> _Records to process_:
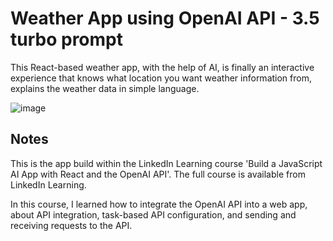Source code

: # Weather App using OpenAI API - 3.5 turbo prompt

This React-based weather app, with the help of AI, is finally an interactive experience that knows what location you want weather information from, explains the weather data in simple language.

![image](https://github.com/GiorgianaBirsan/AI-Weather-App/assets/64731577/f9f312b2-e550-42c7-ad6e-e35e526ca361)

## Notes

This is the app build within the LinkedIn Learning course 'Build a JavaScript AI App with React and the OpenAI API'. The full course is available from LinkedIn Learning.

In this course, I learned how to integrate the OpenAI API into a web app, about API integration, task-based API configuration, and sending and receiving requests to the API.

> _Your objective_:
Reproduce every entry word for word, but skip any pictures.

> _Written reply_:
Source code

: # Weather App using OpenAI API - 3.5 turbo prompt

This React-based weather app, with the help of AI, is finally an interactive experience that knows what location you want weather information from, explains the weather data in simple language.

![image](https://github.com/GiorgianaBirsan/AI-Weather-App/assets/64731577/f9f312b2-e550-42c7-ad6e-e35e526ca361)

## Notes

This is the app build within the LinkedIn Learning course 'Build a JavaScript AI App with React and the OpenAI API'. The full course is available from LinkedIn Learning.

In this course, I learned how to integrate the OpenAI API into a web app, about API integration, task-based API configuration, and sending and receiving requests to the API.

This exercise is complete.